Prove that $\dim(N(A|B)) = \dim(N(A)) + \dim(N(B)) + \dim(R(A) \cap R(B))$.

Question

Let $A$ be a $m \times n$ matrix and $B$ be a $m \times k$ matrix. Let $N(A),N(B),R(A),R(B)$ be the nullspace of $A$, the nullspace of $B$, the range of $A$, and the range of $B$, respectively. Prove that $$\dim(N(A|B)) = \dim(N(A)) + \dim(N(B)) + \dim(R(A) \cap R(B))$$

Any idea to solve it? Thanks for help in advanced.

Answer 1

Whenever you see something like $\dim N(A)$, you know that “rank-nullity” is lurking.

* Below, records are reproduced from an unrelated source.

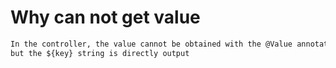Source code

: # Why can not get value
```markdown
In the controller, the value cannot be obtained with the @Value annotation, 
but the ${key} string is directly output
```
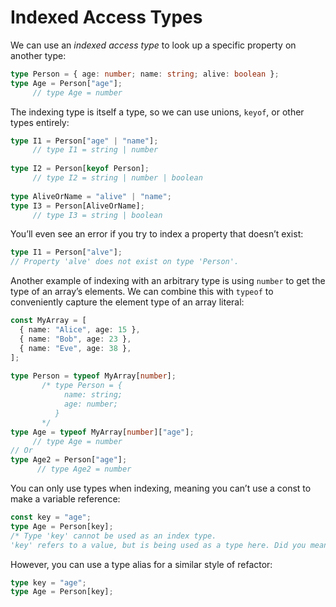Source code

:# Indexed Access Types

We can use an *indexed access type* to look up a specific property on another type:

```ts
type Person = { age: number; name: string; alive: boolean };
type Age = Person["age"];
     // type Age = number
```

The indexing type is itself a type, so we can use unions, `keyof`, or other types entirely:

```ts
type I1 = Person["age" | "name"];
     // type I1 = string | number
 
type I2 = Person[keyof Person];
     // type I2 = string | number | boolean
 
type AliveOrName = "alive" | "name";
type I3 = Person[AliveOrName];
     // type I3 = string | boolean
```

You’ll even see an error if you try to index a property that doesn’t exist:

```ts
type I1 = Person["alve"];
// Property 'alve' does not exist on type 'Person'.
```

Another example of indexing with an arbitrary type is using `number` to get the type of an array’s elements. We can combine this with `typeof` to conveniently capture the element type of an array literal:

```ts
const MyArray = [
  { name: "Alice", age: 15 },
  { name: "Bob", age: 23 },
  { name: "Eve", age: 38 },
];
 
type Person = typeof MyArray[number];
       /* type Person = {
            name: string;
            age: number;
          } 
       */
type Age = typeof MyArray[number]["age"];
     // type Age = number
// Or
type Age2 = Person["age"];
      // type Age2 = number
```

You can only use types when indexing, meaning you can’t use a const to make a variable reference:

```ts
const key = "age";
type Age = Person[key];
/* Type 'key' cannot be used as an index type.
'key' refers to a value, but is being used as a type here. Did you mean 'typeof key'? */
```

However, you can use a type alias for a similar style of refactor:

```ts
type key = "age";
type Age = Person[key];
```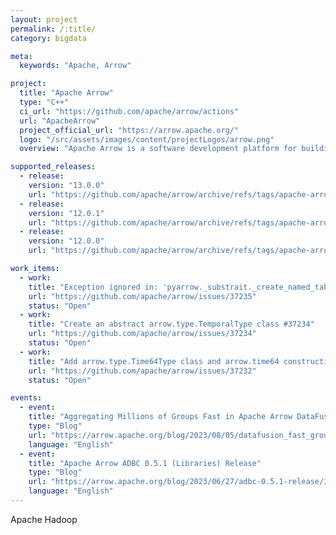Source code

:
 ```yaml
---
layout: project
permalink: /:title/
category: bigdata

meta:
  keywords: "Apache, Arrow"

project:
  title: "Apache Arrow"
  type: "C++"
  ci_url: "https://github.com/apache/arrow/actions"
  url: "ApacheArrow"
  project_official_url: "https://arrow.apache.org/"
  logo: "/src/assets/images/content/projectLogos/arrow.png"
  overview: "Apache Arrow is a software development platform for building high performance applications that process and transport large data sets. It is designed to both improve the performance of analytical algorithms and the efficiency of moving data from one system or programming language to another."

supported_releases:
  - release:
    version: "13.0.0"
    url: "https://github.com/apache/arrow/archive/refs/tags/apache-arrow-13.0.0.tar.gz"
  - release:
    version: "12.0.1"
    url: "https://github.com/apache/arrow/archive/refs/tags/apache-arrow-12.0.1.tar.gz"
  - release:
    version: "12.0.0"
    url: "https://github.com/apache/arrow/archive/refs/tags/apache-arrow-12.0.0.tar.gz"

work_items:
  - work:
    title: "Exception ignored in: 'pyarrow._substrait._create_named_table_provider' #37235"
    url: "https://github.com/apache/arrow/issues/37235"
    status: "Open"
  - work:
    title: "Create an abstract arrow.type.TemporalType class #37234"
    url: "https://github.com/apache/arrow/issues/37234"
    status: "Open"
  - work:
    title: "Add arrow.type.Time64Type class and arrow.time64 construction function #37232"
    url: "https://github.com/apache/arrow/issues/37232"
    status: "Open"

events:
  - event:
    title: "Aggregating Millions of Groups Fast in Apache Arrow DataFusion 28.0.0"
    type: "Blog"
    url: "https://arrow.apache.org/blog/2023/08/05/datafusion_fast_grouping/"
    language: "English"
  - event:
    title: "Apache Arrow ADBC 0.5.1 (Libraries) Release"
    type: "Blog"
    url: "https://arrow.apache.org/blog/2023/06/27/adbc-0.5.1-release/3"
    language: "English"
---
```


<p>Apache Hadoop</p>
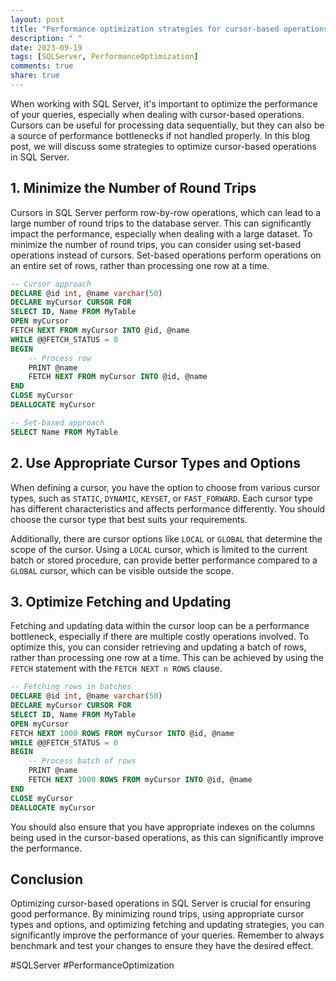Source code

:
 ```yaml
---
layout: post
title: "Performance optimization strategies for cursor-based operations in SQL Server"
description: " "
date: 2023-09-19
tags: [SQLServer, PerformanceOptimization]
comments: true
share: true
---
```


When working with SQL Server, it's important to optimize the performance of your queries, especially when dealing with cursor-based operations. Cursors can be useful for processing data sequentially, but they can also be a source of performance bottlenecks if not handled properly. In this blog post, we will discuss some strategies to optimize cursor-based operations in SQL Server.

## 1. Minimize the Number of Round Trips

Cursors in SQL Server perform row-by-row operations, which can lead to a large number of round trips to the database server. This can significantly impact the performance, especially when dealing with a large dataset. To minimize the number of round trips, you can consider using set-based operations instead of cursors. Set-based operations perform operations on an entire set of rows, rather than processing one row at a time.

```sql
-- Cursor approach
DECLARE @id int, @name varchar(50)
DECLARE myCursor CURSOR FOR
SELECT ID, Name FROM MyTable
OPEN myCursor
FETCH NEXT FROM myCursor INTO @id, @name
WHILE @@FETCH_STATUS = 0
BEGIN
    -- Process row
    PRINT @name
    FETCH NEXT FROM myCursor INTO @id, @name
END
CLOSE myCursor
DEALLOCATE myCursor

-- Set-based approach
SELECT Name FROM MyTable
```

## 2. Use Appropriate Cursor Types and Options

When defining a cursor, you have the option to choose from various cursor types, such as `STATIC`, `DYNAMIC`, `KEYSET`, or `FAST_FORWARD`. Each cursor type has different characteristics and affects performance differently. You should choose the cursor type that best suits your requirements.

Additionally, there are cursor options like `LOCAL` or `GLOBAL` that determine the scope of the cursor. Using a `LOCAL` cursor, which is limited to the current batch or stored procedure, can provide better performance compared to a `GLOBAL` cursor, which can be visible outside the scope.

## 3. Optimize Fetching and Updating

Fetching and updating data within the cursor loop can be a performance bottleneck, especially if there are multiple costly operations involved. To optimize this, you can consider retrieving and updating a batch of rows, rather than processing one row at a time. This can be achieved by using the `FETCH` statement with the `FETCH NEXT n ROWS` clause.

```sql
-- Fetching rows in batches
DECLARE @id int, @name varchar(50)
DECLARE myCursor CURSOR FOR
SELECT ID, Name FROM MyTable
OPEN myCursor
FETCH NEXT 1000 ROWS FROM myCursor INTO @id, @name
WHILE @@FETCH_STATUS = 0
BEGIN
    -- Process batch of rows
    PRINT @name
    FETCH NEXT 1000 ROWS FROM myCursor INTO @id, @name
END
CLOSE myCursor
DEALLOCATE myCursor
```

You should also ensure that you have appropriate indexes on the columns being used in the cursor-based operations, as this can significantly improve the performance.

## Conclusion

Optimizing cursor-based operations in SQL Server is crucial for ensuring good performance. By minimizing round trips, using appropriate cursor types and options, and optimizing fetching and updating strategies, you can significantly improve the performance of your queries. Remember to always benchmark and test your changes to ensure they have the desired effect.

#SQLServer #PerformanceOptimization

What does this say in your case? You have three matrices, so you can say

1. $\dim R(A)+\dim N(A)=n$
2. $\dim R(B)+\dim N(B)=k$
3. $\dim R(A|B)+\dim N(A|B)=n+k$

Thus what you want to prove can be rewritten as $$ n+k-\dim R(A|B)=n-\dim R(A)+k-\dim R(B)+\dim\bigl(R(A)\cap R(B)\bigr) $$ which becomes $$ \dim R(A|B)=\dim R(A)+\dim R(B)-\dim\bigl(R(A)\cap R(B)\bigr) $$ Can you link $R(A|B)$ with $R(A)$ and $R(B)$ and apply another well-known result?

Answer 2

Treat $A,B, A|B$ as linear map form $R^n, R^k, R^{n+k}$ respectively to $R^m$.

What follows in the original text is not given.